Step 4: Examine the Resume Devices Duration

Device drivers may become a source of boot delays. To identify drivers that have issues, drill down into the Resume Devices Duration metrics to find problems.

  1. Click the chevron next to the Main Path Boot Duration to expand it.

  2. Find the Resume Devices Duration metric, expand the node by clicking on the chevron, and then view the sub-metrics under the Processes Per Phase metric.

  3. Right-click the computer name column header of the test results column and then select Sort Descending. This sorts the data so that the largest numbers are at the top. This allows you to focus on the tasks that have the longest duration.

  4. Each row represents the amount of time a device took to resume to an active power state.

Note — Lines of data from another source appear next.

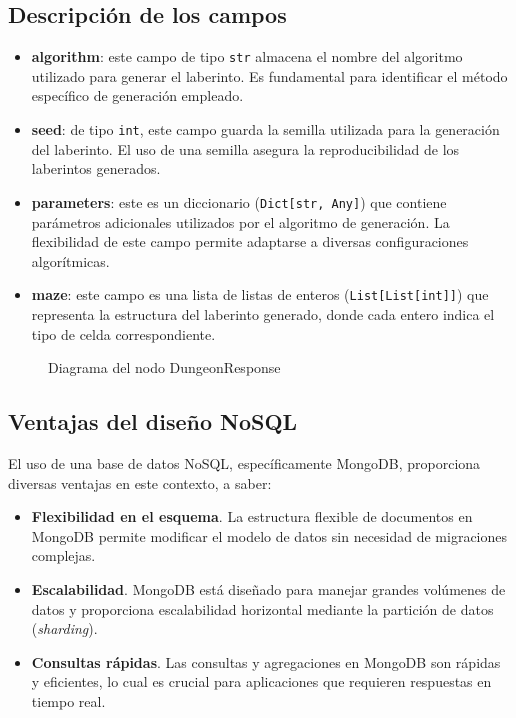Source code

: \subsection{Descripción de los campos}

\begin{itemize}
    \item \textbf{algorithm}: este campo de tipo \texttt{str} almacena el nombre del algoritmo utilizado para generar el laberinto. Es fundamental para identificar el método específico de generación empleado.
    \item \textbf{seed}: de tipo \texttt{int}, este campo guarda la semilla utilizada para la generación del laberinto. El uso de una semilla asegura la reproducibilidad de los laberintos generados.
    \item \textbf{parameters}: este es un diccionario (\texttt{Dict[str, Any]}) que contiene parámetros adicionales utilizados por el algoritmo de generación. La flexibilidad de este campo permite adaptarse a diversas configuraciones algorítmicas.
    \item \textbf{maze}: este campo es una lista de listas de enteros (\texttt{List[List[int]]}) que representa la estructura del laberinto generado, donde cada entero indica el tipo de celda correspondiente.
\end{itemize}


 \begin{figure}[h!]
 \centering
 \caption{Diagrama del nodo DungeonResponse}
 \end{figure}


\subsection{Ventajas del diseño NoSQL}

El uso de una base de datos NoSQL, específicamente MongoDB, proporciona diversas ventajas en este contexto, a saber:

\begin{itemize}
    \item \textbf{Flexibilidad en el esquema}. La estructura flexible de documentos en MongoDB permite modificar el modelo de datos sin necesidad de migraciones complejas.
    \item \textbf{Escalabilidad}. MongoDB está diseñado para manejar grandes volúmenes de datos y proporciona escalabilidad horizontal mediante la partición de datos (\textit{sharding}).
    \item \textbf{Consultas rápidas}. Las consultas y agregaciones en MongoDB son rápidas y eficientes, lo cual es crucial para aplicaciones que requieren respuestas en tiempo real.
\end{itemize}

    Sample screenshot of assessment results showing multiple properties under Resume Devices Duration including Overall CPU and Disk Utilization, Disk Usage, and Processes per Phase

Step 5: Determine the Hiberfile size

  1. Click the chevron next to the Hiberfile Read Duration to expand it.

    The Hiberfile size metric represents the amount of data read from disk to restore the system context through the hibernation stack.

    • The larger the size of the file, the longer it takes for the system to boot. The size of the file is directly impacted by memory usage from services and drivers.

    • To get an estimate of the disk read throughput (in MB/s), you can divide Hiberfile size by the Hiberfile Read Duration metric. If there’s a significant discrepancy between this throughput and the drive’s specification, this might indicate a problem with the driver or the BIOS storage read routines.

  2. To analyze the content of the hiberfile and determine what software components contribute to its size, expand the Hiberfile Diagnostic metric. Two types of memory contribute to the hiberfile size:

    • Driver non-paged pool memory

    • Process working sets

Sample screenshot of assessment results showing multiple properties below Hiberfile Diagnostic including Outstanding Non Paged Pool Allocations, other allocations, and Working Sets by Process

Step 6: Examine the Post On/Off Duration

The Post On/Off Duration value represents the time it takes for the computer to reach an idle state after the desktop is displayed to the user. During this time, user responsiveness can be affected because system startup is completing in the background. The Post On/Off process completes after five seconds of low priority CPU and storage usage are accumulated.

  1. Expand the Post On/Off Duration (Milliseconds) node.

  2. Expand the Processes Per Phase node to display a sub-table with metrics on the individual apps and services that use CPU and storage during this phase.

  3. Right-click the last column heading of that table, and then select Sort descending.

Sample screenshot of assessment results showing multiple properties under Post On/Off Duration including Overall CPU and Disk Utilization and Processes per Phase

You can now identify processes that contribute to the phase duration. The more resources the process consumes, the more likely it affects the phase duration and should be investigated further.

Step 7: Open Fast Startup trace with WPA

The Fast Startup assessment generates three types of iterations traces:

Iteration Type Description
Training The assessment reboots the system six times to make sure that all OS components involved in the boot process are optimized (prefetcher, superfetch, etc.).
Timing These traces (gathered) are used to compute the average measurement displayed in the XML report. The default number of iterations is three, but can be adjusted though the assessment configuration.
Analysis A single trace is captured that contains detailed events and stacks in order to allow deep dive investigation into performance issues. The trace is larger in size.

If you want to open one of the traces generated by the assessment, follow these steps:

  1. Click on the report table header cell.

    The right pane in the WAC UI updates and shows links to the ETL traces captured by the assessment.

    Sample screenshot of trace results generated by the assessement.

  2. Click on the Analysis trace link.

    WPA automatically opens the trace so you can start your investigations. Exercise 2 of this guide will walk you through some analysis methodologies.